Remove all objects from workspace.

Load add-on packages - deSolve - contains lsoda function - differential equation solver.

Function to compute derivatives of the differential equations.

seir_model = function (current_timepoint, state_values, parameters)
{  
  # create state variables (local variables)
  S = state_values [1]        # susceptibles
  E = state_values [2]        # exposure
  I = state_values [3]        # infectious
  R = state_values [4]        # recovered
  
  with (as.list (parameters), # variable names within parameters can be used 
         { # compute derivatives
           dS = (-beta * S * I)
           dE = ( beta * S * I) - (delta * E)
           dI = ( delta * E ) - (gamma * I)
           dR = ( gamma * I)
           
           # combine results
           results = c (dS, dE, dI, dR)
           list (results)
         } 
        )
}

Define Parameters

transmission_rate = beta_value =  0.7   # transmission rate per day
infectious_period = 4.5                 # infectious period
latent_period = 1.9                     # latent period
gamma_value = 1 / infectious_period     # per day
delta_value = 1 / latent_period         # per day
vaccine_compliance = 0    # basecase 
vaccine_efficacy = 0.5    # vaccine efficacy

vac.total = vaccine_efficacy * vaccine_compliance

Disease dynamics parameters.

parameter_list = c (beta = beta_value, gamma = gamma_value, delta = delta_value)

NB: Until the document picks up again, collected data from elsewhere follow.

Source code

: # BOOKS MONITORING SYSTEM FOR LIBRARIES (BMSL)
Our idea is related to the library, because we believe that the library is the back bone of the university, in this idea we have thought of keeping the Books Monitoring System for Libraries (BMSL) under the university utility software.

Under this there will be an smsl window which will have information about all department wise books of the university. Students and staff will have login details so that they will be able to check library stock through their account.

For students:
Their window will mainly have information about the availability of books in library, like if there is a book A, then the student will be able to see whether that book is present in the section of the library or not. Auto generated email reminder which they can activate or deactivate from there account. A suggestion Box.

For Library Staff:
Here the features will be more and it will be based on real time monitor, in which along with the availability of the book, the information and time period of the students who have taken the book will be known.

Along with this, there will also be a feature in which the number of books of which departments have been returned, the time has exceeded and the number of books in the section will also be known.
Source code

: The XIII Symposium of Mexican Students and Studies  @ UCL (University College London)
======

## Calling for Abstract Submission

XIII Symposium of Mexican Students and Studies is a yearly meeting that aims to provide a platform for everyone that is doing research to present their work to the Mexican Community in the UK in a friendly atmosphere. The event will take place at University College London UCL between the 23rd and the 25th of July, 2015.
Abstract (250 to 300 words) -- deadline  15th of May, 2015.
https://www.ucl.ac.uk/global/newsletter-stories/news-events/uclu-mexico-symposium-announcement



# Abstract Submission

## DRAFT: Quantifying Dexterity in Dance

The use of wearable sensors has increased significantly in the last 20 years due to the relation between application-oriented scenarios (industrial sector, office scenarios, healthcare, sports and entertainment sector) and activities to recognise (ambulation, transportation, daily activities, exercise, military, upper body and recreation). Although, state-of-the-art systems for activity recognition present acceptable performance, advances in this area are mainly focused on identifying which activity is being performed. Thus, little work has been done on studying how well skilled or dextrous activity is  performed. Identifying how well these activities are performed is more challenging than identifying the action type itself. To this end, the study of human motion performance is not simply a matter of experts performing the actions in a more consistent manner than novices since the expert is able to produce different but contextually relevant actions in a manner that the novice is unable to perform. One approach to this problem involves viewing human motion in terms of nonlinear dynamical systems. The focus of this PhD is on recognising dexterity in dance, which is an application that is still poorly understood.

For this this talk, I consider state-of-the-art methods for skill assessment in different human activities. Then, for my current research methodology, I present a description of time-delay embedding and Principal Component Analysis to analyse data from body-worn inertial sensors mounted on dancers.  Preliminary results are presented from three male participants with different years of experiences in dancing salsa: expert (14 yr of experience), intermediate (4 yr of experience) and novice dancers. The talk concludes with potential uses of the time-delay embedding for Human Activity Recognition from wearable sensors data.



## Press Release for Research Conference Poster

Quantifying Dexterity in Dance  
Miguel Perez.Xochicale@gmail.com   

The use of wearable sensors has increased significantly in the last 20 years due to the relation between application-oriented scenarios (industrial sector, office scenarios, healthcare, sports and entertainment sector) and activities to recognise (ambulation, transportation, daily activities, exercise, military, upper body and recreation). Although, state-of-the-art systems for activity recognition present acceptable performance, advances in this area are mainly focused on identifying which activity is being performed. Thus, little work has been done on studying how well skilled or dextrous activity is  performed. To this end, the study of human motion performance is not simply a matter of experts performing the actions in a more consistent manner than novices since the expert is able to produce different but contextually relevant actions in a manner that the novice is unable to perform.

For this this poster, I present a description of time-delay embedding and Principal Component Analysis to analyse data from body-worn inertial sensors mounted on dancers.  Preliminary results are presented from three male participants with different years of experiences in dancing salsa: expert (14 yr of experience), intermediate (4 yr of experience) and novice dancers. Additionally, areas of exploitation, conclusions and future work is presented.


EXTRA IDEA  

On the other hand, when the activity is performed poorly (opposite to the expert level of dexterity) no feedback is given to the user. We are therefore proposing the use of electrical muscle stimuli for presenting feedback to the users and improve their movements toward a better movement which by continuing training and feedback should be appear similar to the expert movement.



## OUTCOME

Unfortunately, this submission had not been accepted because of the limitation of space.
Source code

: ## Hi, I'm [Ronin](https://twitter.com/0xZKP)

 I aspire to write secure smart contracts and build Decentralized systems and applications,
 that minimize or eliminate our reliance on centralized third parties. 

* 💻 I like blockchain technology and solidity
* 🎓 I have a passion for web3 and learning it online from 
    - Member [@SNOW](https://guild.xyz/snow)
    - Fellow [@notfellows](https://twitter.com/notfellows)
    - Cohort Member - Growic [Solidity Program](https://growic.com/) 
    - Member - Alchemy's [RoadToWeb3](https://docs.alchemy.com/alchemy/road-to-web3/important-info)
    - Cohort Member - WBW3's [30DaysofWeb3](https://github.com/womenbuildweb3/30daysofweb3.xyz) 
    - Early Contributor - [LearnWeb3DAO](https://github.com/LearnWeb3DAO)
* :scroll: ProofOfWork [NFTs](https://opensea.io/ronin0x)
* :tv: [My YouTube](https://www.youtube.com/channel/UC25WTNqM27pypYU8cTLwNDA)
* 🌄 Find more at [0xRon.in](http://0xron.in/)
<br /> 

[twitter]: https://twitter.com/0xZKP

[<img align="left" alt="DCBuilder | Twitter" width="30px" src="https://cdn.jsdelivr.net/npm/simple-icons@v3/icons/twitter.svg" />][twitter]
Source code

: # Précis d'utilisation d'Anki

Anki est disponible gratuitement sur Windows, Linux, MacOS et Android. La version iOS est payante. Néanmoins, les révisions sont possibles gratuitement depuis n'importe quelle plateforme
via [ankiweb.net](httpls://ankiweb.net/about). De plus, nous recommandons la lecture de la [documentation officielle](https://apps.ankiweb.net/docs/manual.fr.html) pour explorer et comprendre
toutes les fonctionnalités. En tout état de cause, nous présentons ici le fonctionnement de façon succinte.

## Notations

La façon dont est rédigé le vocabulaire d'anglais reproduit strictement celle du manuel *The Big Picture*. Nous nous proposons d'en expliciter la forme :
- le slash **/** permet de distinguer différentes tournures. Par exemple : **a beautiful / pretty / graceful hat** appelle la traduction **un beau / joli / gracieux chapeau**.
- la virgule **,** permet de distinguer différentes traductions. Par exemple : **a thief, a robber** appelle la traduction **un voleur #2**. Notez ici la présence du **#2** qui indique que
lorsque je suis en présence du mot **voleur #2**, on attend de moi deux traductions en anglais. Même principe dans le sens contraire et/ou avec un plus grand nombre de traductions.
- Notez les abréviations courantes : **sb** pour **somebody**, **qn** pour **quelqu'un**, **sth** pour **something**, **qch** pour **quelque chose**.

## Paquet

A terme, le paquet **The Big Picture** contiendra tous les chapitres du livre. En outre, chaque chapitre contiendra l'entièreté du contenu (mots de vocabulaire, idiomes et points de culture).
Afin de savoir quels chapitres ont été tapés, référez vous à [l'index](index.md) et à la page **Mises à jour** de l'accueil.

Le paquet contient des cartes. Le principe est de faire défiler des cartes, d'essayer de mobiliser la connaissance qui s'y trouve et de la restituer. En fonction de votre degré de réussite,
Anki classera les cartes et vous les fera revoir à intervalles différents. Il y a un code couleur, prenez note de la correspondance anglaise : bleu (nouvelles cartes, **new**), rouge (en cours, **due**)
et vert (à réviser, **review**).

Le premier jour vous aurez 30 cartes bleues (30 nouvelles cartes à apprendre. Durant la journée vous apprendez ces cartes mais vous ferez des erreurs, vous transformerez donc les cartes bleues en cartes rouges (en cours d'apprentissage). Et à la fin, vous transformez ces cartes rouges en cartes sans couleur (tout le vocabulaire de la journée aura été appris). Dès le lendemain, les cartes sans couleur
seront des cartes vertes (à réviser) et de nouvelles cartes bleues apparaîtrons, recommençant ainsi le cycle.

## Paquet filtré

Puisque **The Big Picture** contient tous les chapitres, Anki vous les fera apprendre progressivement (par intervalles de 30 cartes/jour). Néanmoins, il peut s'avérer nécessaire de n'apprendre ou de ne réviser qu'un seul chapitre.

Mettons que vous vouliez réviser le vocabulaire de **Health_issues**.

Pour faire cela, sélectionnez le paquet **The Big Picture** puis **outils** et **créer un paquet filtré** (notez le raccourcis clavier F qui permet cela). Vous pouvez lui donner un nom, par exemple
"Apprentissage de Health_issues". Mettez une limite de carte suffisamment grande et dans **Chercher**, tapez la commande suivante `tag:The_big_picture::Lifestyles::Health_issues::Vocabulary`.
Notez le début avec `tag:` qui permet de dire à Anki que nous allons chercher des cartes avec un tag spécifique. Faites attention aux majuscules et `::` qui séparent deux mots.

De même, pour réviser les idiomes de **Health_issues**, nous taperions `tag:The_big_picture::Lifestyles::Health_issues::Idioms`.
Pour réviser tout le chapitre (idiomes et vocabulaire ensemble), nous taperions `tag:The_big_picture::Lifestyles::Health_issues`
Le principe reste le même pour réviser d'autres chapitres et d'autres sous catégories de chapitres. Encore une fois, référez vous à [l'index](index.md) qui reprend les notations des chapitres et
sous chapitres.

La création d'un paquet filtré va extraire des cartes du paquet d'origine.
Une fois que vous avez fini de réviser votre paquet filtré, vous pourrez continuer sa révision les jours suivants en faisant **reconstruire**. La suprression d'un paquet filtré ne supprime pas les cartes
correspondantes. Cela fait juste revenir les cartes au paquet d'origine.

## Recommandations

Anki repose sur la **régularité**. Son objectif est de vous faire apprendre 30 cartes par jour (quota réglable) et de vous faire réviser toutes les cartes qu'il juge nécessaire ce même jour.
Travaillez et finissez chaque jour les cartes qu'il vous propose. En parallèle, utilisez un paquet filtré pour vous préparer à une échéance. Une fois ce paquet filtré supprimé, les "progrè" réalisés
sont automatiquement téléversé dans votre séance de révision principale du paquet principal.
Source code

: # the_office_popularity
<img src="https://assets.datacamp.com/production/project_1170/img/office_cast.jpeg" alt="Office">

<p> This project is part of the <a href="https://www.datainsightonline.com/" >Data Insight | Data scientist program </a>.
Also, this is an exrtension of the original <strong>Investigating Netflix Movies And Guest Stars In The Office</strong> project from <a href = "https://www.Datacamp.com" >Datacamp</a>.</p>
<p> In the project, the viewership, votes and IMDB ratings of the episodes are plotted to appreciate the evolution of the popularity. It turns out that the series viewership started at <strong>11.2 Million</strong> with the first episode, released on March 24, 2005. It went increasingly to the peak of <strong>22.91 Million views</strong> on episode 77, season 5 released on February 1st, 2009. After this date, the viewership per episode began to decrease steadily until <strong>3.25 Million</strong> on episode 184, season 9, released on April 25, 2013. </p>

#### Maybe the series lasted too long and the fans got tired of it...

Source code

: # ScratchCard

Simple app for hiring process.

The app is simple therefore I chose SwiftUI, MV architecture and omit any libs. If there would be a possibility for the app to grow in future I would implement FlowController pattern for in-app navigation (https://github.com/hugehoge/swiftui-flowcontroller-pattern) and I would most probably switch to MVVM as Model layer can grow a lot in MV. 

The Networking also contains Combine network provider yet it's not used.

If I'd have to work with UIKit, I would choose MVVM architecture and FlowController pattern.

Initial values for sub-populations.

X = 9999        # susceptible hosts
Y = 1           # infectious hosts
Z = 0           # recovered hosts
W = 0           # exposure host

Compute total population.

N = X + Y + Z + W

Initial state values for the differential equations.

initial_values = c(S=(X*(1-vac.total))/N,E=W/N,I=Y/N,R=(Z+X*vac.total)/N)

Output timepoints.

timepoints = seq (0, 100, by=1)

Simulate the SEIR epidemic.

output = lsoda (initial_values, timepoints, seir_model, parameter_list)

Basecase plot

plot(S~time,data=output,type="l",lwd=2,col=1,ylab="",ylim=c(0,1),main="Basecase")
lines(E~time,data=output,type="l",lwd=2,col=2,ylab="")
lines(I~time,data=output,type="l",lwd=2,col=3,ylab="")
lines(R~time,data=output,type="l",lwd=2,col=4,ylab="")
legend("right",legend=c("S","E","I","R"),col=c(1,2,3,4),lwd=2,cex=0.7)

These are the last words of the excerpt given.